According to one 2012 Department of Justice study, about 8,571,900 Americans are victims of identity theft or fraud each year. This crime that’s often simply described as the fraudulent misuse of a person’s banking, credit card or other personal identity information affects approximately 7 percent of households each year. The average cost of each incident of identity theft is about $4,930 and the entire country suffers about $13.2 billion in cumulative financial losses each year.
Massachusetts headlines carry stories about identity fraud quite regularly, including one recent story about an incident in Allston. These types of stories are important because they should remind all of us to regularly monitor all of our financial transactions and stand ready to become proactive when we discover any irregularities.
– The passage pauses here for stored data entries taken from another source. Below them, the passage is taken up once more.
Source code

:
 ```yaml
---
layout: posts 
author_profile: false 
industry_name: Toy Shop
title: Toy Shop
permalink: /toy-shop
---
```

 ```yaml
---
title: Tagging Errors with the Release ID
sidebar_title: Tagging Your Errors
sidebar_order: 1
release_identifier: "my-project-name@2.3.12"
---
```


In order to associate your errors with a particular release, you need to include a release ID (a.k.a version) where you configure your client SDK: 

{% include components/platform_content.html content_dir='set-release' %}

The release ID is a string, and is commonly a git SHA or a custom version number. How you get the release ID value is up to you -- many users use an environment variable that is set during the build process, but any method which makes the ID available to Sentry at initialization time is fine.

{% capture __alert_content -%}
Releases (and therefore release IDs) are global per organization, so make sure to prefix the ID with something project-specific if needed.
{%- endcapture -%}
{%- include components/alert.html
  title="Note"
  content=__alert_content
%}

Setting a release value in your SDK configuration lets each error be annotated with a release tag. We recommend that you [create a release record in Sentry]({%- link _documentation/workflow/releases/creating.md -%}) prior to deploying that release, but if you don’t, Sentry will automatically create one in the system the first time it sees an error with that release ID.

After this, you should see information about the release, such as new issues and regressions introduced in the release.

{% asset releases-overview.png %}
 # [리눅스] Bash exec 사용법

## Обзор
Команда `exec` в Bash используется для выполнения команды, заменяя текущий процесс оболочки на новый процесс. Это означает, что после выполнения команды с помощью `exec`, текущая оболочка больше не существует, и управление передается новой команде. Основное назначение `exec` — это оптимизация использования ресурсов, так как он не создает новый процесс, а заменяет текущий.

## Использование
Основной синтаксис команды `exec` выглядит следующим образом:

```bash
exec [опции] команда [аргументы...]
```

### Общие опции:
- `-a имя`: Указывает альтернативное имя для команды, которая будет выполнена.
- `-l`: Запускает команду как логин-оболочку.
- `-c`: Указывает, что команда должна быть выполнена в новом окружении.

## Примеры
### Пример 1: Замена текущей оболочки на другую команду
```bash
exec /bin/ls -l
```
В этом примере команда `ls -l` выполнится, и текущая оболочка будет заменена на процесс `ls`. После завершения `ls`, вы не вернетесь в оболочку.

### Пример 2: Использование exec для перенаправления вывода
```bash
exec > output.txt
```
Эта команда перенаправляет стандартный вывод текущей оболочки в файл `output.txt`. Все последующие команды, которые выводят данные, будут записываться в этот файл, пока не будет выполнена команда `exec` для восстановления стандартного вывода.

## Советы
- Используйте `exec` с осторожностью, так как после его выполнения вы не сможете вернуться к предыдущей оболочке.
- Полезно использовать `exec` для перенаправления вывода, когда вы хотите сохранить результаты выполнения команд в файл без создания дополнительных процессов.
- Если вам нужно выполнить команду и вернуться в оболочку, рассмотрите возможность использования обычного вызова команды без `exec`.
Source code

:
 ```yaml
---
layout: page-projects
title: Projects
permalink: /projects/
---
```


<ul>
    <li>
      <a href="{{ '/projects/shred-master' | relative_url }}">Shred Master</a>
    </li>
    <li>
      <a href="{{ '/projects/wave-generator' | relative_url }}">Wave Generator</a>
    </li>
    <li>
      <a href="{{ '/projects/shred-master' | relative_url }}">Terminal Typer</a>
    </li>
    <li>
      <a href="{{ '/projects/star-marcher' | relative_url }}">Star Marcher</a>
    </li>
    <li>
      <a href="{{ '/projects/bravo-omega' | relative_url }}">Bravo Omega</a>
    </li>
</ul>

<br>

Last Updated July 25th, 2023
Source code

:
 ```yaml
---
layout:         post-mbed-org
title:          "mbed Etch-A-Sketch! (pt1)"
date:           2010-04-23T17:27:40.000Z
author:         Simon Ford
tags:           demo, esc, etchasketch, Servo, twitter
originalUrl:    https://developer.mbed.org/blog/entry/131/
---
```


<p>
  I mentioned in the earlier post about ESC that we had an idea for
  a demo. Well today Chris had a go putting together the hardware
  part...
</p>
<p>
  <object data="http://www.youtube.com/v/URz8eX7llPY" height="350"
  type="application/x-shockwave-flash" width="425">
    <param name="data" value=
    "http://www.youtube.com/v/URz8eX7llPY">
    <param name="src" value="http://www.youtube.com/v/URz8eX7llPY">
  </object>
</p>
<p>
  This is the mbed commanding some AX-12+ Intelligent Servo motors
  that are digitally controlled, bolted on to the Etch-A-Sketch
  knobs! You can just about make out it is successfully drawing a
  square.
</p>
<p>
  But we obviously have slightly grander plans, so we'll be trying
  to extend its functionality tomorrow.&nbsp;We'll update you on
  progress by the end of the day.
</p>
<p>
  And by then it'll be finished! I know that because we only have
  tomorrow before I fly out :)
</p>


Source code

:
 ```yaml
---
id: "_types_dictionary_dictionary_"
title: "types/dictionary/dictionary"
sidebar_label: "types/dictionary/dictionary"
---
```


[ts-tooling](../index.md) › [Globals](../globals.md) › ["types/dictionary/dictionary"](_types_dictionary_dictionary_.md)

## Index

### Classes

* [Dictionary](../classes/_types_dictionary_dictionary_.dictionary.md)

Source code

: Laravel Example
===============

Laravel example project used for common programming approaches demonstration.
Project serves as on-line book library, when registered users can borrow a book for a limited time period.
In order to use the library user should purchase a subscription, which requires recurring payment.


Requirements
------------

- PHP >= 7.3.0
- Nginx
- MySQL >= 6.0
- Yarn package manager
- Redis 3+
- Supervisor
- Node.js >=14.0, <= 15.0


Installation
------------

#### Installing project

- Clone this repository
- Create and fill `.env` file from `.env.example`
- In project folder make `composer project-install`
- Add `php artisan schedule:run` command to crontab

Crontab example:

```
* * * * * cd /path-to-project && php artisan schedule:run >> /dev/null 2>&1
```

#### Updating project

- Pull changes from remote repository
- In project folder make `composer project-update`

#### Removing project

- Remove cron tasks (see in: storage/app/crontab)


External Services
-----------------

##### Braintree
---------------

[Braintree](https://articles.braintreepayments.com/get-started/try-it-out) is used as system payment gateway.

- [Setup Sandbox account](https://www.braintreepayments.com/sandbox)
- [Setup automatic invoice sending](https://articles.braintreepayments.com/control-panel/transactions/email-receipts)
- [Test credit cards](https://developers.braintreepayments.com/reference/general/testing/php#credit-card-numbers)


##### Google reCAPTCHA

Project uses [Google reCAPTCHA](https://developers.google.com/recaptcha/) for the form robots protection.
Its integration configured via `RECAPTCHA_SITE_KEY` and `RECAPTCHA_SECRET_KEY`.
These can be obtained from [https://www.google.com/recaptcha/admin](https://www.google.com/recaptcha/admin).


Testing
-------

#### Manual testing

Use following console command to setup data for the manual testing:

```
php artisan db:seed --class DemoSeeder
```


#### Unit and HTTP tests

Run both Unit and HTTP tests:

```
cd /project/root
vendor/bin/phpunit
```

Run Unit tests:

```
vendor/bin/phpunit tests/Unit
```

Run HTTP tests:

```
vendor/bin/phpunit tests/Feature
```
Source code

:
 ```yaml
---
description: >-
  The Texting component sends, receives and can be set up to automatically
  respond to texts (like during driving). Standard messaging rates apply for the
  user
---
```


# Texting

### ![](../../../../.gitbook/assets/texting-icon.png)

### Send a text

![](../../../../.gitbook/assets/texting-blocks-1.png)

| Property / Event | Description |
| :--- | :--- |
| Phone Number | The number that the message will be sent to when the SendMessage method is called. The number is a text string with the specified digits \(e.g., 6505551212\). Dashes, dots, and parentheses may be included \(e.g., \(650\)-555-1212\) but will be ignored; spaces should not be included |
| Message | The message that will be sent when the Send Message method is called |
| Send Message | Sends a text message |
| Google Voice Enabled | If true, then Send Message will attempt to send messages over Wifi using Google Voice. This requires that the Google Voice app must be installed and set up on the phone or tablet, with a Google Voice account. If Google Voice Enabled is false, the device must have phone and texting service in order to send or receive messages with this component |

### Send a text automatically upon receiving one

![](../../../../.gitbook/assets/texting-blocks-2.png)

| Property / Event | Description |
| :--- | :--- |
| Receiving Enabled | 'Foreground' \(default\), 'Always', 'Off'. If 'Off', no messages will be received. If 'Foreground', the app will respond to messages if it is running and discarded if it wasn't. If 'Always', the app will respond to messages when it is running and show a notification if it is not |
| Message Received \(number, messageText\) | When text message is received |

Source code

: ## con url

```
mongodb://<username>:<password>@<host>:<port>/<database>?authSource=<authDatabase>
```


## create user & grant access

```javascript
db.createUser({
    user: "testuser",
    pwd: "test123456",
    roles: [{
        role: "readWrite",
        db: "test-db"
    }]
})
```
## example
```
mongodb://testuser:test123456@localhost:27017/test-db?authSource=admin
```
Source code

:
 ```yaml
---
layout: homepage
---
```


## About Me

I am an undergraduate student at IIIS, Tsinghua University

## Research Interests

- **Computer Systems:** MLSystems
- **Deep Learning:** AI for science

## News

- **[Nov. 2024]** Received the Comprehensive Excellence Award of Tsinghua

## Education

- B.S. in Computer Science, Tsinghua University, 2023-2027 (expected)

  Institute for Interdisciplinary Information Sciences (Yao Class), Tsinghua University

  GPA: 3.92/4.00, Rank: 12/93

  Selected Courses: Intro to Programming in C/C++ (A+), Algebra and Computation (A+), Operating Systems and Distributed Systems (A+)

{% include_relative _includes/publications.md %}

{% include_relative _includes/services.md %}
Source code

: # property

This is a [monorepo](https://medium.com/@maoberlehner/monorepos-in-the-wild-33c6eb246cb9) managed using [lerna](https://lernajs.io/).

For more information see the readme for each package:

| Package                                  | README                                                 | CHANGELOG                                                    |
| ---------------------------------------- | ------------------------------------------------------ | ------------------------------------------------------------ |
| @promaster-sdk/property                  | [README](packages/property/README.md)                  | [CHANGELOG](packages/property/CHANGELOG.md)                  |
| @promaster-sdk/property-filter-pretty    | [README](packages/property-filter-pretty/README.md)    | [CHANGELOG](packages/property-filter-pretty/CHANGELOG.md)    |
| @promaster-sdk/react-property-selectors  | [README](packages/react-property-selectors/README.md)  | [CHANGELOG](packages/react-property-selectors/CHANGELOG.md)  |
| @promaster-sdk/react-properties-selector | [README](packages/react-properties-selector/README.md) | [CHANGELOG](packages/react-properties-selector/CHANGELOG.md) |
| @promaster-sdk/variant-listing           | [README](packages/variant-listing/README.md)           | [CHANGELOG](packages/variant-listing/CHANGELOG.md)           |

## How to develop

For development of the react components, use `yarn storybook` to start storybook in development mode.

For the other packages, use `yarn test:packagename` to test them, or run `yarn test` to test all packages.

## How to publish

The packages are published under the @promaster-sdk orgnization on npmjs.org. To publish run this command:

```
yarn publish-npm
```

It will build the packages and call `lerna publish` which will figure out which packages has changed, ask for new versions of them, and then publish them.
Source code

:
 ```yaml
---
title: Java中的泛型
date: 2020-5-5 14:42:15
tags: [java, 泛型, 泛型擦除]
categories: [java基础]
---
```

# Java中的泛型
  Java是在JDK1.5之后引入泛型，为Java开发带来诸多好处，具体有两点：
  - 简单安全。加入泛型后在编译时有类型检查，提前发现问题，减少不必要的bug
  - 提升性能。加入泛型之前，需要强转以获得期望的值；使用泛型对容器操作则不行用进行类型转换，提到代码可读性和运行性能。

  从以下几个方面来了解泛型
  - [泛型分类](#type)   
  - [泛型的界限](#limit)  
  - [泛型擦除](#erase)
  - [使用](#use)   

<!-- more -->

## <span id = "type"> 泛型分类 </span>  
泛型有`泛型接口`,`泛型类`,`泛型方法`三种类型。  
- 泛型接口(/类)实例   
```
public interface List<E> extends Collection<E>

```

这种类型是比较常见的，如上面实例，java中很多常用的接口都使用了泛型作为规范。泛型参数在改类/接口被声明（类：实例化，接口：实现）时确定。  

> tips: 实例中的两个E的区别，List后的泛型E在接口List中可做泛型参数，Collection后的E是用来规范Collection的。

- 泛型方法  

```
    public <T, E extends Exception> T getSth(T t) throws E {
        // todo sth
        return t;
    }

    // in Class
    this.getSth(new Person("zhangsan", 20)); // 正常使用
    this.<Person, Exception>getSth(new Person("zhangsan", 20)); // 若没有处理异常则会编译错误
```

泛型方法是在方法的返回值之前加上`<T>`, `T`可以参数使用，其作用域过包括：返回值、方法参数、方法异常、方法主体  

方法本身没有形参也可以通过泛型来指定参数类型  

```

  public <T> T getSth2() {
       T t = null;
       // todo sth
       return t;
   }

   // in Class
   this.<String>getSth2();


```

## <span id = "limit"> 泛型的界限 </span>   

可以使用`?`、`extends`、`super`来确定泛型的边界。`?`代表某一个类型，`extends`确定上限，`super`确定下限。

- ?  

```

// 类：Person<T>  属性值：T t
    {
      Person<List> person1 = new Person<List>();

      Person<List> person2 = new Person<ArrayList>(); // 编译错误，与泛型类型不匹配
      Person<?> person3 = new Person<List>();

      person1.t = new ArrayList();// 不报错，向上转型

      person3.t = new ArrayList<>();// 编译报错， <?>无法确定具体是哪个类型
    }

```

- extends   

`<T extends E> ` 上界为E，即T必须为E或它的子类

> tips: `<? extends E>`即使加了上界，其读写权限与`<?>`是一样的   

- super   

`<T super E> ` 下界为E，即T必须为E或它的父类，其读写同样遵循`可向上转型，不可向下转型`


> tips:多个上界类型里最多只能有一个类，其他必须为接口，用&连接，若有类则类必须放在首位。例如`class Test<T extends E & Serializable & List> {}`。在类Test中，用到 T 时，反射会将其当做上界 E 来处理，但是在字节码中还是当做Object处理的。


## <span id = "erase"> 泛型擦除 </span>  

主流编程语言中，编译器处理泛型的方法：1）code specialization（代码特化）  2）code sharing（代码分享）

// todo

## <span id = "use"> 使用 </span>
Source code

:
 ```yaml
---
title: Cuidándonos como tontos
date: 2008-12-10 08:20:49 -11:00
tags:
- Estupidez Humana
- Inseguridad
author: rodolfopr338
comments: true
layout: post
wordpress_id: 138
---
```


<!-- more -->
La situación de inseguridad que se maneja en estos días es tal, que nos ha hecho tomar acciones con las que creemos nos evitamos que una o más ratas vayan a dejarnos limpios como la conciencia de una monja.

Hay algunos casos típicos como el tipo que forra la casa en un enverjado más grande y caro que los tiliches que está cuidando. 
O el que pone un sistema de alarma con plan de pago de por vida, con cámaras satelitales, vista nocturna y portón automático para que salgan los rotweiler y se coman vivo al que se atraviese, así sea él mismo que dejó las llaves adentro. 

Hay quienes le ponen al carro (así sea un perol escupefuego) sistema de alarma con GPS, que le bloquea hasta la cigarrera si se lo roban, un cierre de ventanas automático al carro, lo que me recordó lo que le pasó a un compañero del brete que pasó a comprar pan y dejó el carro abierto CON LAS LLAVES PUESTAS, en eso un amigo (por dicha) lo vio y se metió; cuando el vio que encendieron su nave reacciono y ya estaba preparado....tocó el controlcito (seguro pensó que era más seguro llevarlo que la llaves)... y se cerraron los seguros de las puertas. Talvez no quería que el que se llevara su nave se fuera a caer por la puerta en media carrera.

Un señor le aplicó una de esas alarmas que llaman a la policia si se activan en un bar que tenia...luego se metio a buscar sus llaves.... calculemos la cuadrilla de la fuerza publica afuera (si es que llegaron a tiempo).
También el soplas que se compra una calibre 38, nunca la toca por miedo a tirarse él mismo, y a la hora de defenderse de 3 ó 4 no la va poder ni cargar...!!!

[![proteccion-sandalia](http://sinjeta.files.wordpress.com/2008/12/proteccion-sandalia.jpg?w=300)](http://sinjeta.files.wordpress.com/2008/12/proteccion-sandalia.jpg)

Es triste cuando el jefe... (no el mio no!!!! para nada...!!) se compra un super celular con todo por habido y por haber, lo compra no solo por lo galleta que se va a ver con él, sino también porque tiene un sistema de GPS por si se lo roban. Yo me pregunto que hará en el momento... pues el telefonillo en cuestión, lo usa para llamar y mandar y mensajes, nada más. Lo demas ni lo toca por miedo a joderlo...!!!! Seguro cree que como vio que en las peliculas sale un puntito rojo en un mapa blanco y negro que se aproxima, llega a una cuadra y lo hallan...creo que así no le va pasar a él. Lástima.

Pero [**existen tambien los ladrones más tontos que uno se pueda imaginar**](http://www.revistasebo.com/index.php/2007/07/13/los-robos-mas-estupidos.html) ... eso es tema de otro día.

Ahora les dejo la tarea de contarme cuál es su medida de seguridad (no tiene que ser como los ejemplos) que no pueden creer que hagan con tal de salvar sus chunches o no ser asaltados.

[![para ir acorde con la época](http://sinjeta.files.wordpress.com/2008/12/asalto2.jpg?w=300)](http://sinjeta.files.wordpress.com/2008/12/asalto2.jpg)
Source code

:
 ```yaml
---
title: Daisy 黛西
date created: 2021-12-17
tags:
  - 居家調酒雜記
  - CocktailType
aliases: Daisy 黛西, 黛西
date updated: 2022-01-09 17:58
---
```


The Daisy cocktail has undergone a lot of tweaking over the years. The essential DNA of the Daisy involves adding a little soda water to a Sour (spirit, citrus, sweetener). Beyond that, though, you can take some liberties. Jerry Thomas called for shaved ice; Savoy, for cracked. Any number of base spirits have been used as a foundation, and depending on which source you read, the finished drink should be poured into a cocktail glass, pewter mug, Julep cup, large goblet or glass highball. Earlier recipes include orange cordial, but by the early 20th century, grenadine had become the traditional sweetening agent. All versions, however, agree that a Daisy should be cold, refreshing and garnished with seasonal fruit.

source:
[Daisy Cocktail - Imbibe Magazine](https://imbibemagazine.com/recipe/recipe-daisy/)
Alleged Liquor Store Fraud and Identity Theft Incidents
One recent story involved Blanchard’s Liquor Store in Allston. According to the Boston Police Department (BPD), there’s an ongoing investigation into multiple consumer complaints about credit card and banking fraud occurring at the store. A spokesperson for Blanchard’s claims the store has been victimized by some type of “malware” inserted into its credit and debit card transactions.
Customers claiming their credit and banking information has been compromised by shopping at Blanchard’s said they’ve since discovered fraudulent purchases on their accounts elsewhere in Allston — and even in at least one other state. The FBI, Secret Service and independent IT consultants are all working with the BPD on this investigation.
All of those defrauded in this liquor store incident now realize that they must do more to carefully monitor all of their transactions, always looking for irregularities.
Five Important Ways to Guard Against Identity Theft
Before a bank or credit card company ever needs to call you about suspected fraud or misuse of your funds via identity theft, the Massachusetts’ Attorney General’s Office suggests you practice the following safety rules on a daily basis.
- Never carry your social security card in your purse or wallet and only take the credit card(s) you’ll need for any one specific outing;
- Always keep an accurate list of all the addresses and phone numbers for your banking institutions and credit card companies at home so you can immediately contact them whenever you suspect fraud;
- When paying bills through the mail, always personally deposit your mail in your local post office’s outgoing mailbox and never trust other unsecure mailboxes. Keep a list of all bills you’ve mailed along with the dates;
- Consider requesting a randomly assigned “S” number for your Massachusetts driver’s license. This will allow you to avoid giving out your social security information each time you must show your license to anyone you’re paying by check;
- Carefully review all of your banking and credit card statements each month, looking for any irregularities and unfamiliar transactions.
Once you discover any signs of identity theft or fraud, you must take several immediate steps to safeguard your identity and prevent additional crimes. Here are a few of those steps summarized for you.
First Steps to Take Upon Discovering You’re a Victim of Identity Theft
- Immediately contact the fraud department of all of your credit card companies and tell them what you’ve discovered. Make sure they place an immediate “freeze” on your account, along with a Fraud Alert;
- Call your bank and any other financial institutions you conduct business with on a regular basis and tell them what you’ve discovered. Also, ask them to also place a “freeze” on any accounts that are currently in jeopardy of abuse;
- Since Massachusetts law considers identity theft a crime ( M.G.L. c. 266, s. 37E), you must immediately file a police report with your local department;
- Order copies of all of your credit reports and begin monitoring them closely until you’re certain that all identity theft issues have been resolved. Also, help each of the credit reporting agencies create a proper Identity Theft Report and place it on your account;
- Review all of the added steps suggested by the Federal Trade Commission on their website that can help you begin fully protecting yourself from further fraud;
- Consider immediately contacting a private attorney to make sure you’re doing all that’s necessary to protect your rights.